→ **DATA SHOWN**
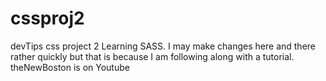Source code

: # cssproj2
devTips css project 2
Learning SASS. I may make changes here and there rather quickly but that is because I am following along
with a tutorial. theNewBoston is on Youtube
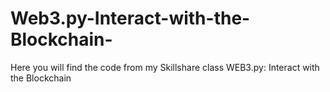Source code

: # Web3.py-Interact-with-the-Blockchain-
Here you will find the code from my Skillshare class WEB3.py: Interact with the Blockchain 
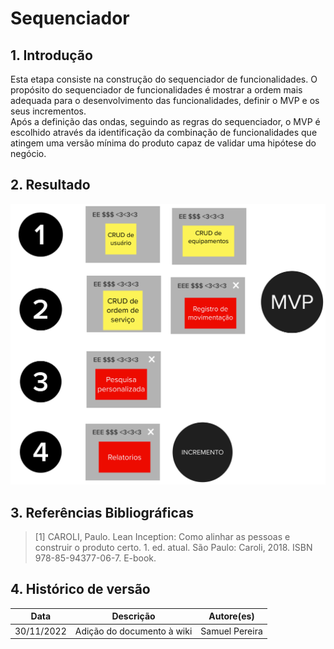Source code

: # Sequenciador

## 1. Introdução
Esta etapa consiste na construção do sequenciador de funcionalidades. O propósito do sequenciador de funcionalidades é mostrar a ordem mais adequada para o desenvolvimento das funcionalidades, definir o MVP e os seus incrementos.
<br/>
Após a definição das ondas, seguindo as regras do sequenciador, o MVP é escolhido através da identificação da combinação de funcionalidades que atingem uma versão mínima do produto capaz de validar uma hipótese do negócio.

## 2. Resultado
![Resultado da atividade](../assets/leaninception/sequenciador.png)

## 3. Referências Bibliográficas

> [1] CAROLI, Paulo. Lean Inception: Como alinhar as pessoas e construir o produto certo. 1. ed. atual. São Paulo: Caroli, 2018. ISBN 978-85-94377-06-7. E-book.

## 4. Histórico de versão

|**Data**|**Descrição**|**Autore(es)**|
|--------|-------------|--------------|
|30/11/2022| Adição do documento à wiki | Samuel Pereira |
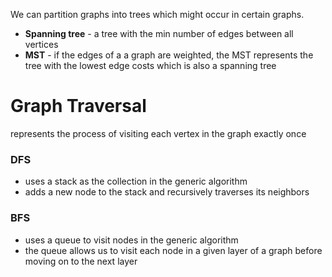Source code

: We can partition graphs into trees which might occur in certain graphs. 

- **Spanning tree** - a tree with the min number of edges between all vertices 
- **MST** - if the edges of a a graph are weighted, the MST represents the tree with the lowest edge costs which is also a spanning tree  

# Graph Traversal
represents the process of visiting each vertex in the graph exactly once 

### DFS
- uses a stack as the collection in the generic algorithm
- adds a new node to the stack and recursively traverses its neighbors 

### BFS
- uses a queue to visit nodes in the generic algorithm 
- the queue allows us to visit each node in a given layer of a graph before moving on to the next layer 


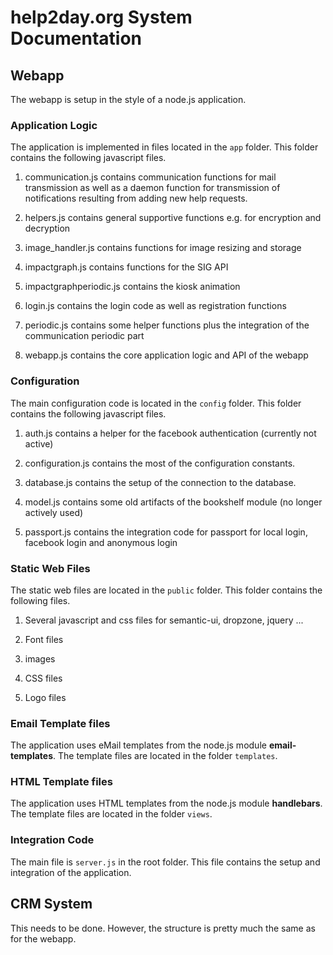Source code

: # help2day.org System Documentation


## Webapp

The webapp is setup in the style of a node.js application.


### Application Logic

The application is implemented in files located in the `app` folder. This folder contains the following javascript files.


1. communication.js contains communication functions for mail transmission as well as a daemon function for transmission of notifications resulting from adding new help requests.

1. helpers.js contains general supportive functions e.g. for encryption and decryption

1. image_handler.js contains functions for image resizing and storage

1. impactgraph.js contains functions for the SIG API 

1. impactgraphperiodic.js contains the kiosk animation

1. login.js contains the login code as well as registration functions

1. periodic.js contains some helper functions plus the integration of the communication periodic part

1. webapp.js contains the core application logic and API of the webapp


### Configuration

The main configuration code is located in the `config` folder. This folder contains the following javascript files.

1. auth.js contains a helper for the facebook authentication (currently not active)

1. configuration.js contains the most of the configuration constants.

1. database.js contains the setup of the connection to the database.

1. model.js contains some old artifacts of the bookshelf module (no longer actively used)

1. passport.js contains the integration code for passport for local login, facebook login and anonymous login


### Static Web Files

The static web files are located in the `public` folder. This folder contains the following files.

1. Several javascript and css files for semantic-ui, dropzone, jquery ...

1. Font files

1. images

1. CSS files

1. Logo files


### Email Template files

The application uses eMail templates from the node.js module **email-templates**. The template files are located in the folder `templates`.


### HTML Template files

The application uses HTML templates from the node.js module **handlebars**. The template files are located in the folder `views`.


### Integration Code

The main file is `server.js` in the root folder. This file contains the setup and integration of the application. 



## CRM System

This needs to be done. However, the structure is pretty much the same as for the webapp.






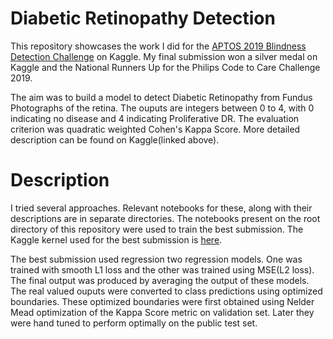 # Diabetic Retinopathy Detection

This repository showcases the work I did for the [APTOS 2019 Blindness Detection Challenge](https://www.kaggle.com/c/aptos2019-blindness-detection/) on Kaggle. My final submission won a silver medal on Kaggle and the National Runners Up for the Philips Code to Care Challenge 2019.

The aim was to build a model to detect Diabetic Retinopathy from Fundus Photographs of the retina. The ouputs are integers between 0 to 4, with 0 indicating no disease and 4 indicating Proliferative DR. The evaluation criterion was quadratic weighted Cohen's Kappa Score. More detailed description can be found on Kaggle(linked above).


# Description

I tried several approaches. Relevant notebooks for these, along with their descriptions are in separate directories. The notebooks present on the root directory of this repository were used to train the best submission. The Kaggle kernel used for the best submission is [here](https://www.kaggle.com/atmadeepb/best-submission).

The best submission used regression two regression models. One was trained with smooth L1 loss and the other was trained using MSE(L2 loss). The final output was produced by averaging the output of these models. The real valued ouputs were converted to class predictions using optimized boundaries. These optimized boundaries were first obtained using Nelder Mead optimization of the Kappa Score metric on validation set. Later they were hand tuned to perform optimally on the public test set.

→ **EXERCISE**
Read the entries and select each line where the word "Resultado" is found.

→ **SOLVED PROBLEM**
## 2. Resultado
![Resultado da atividade](../assets/leaninception/sequenciador.png)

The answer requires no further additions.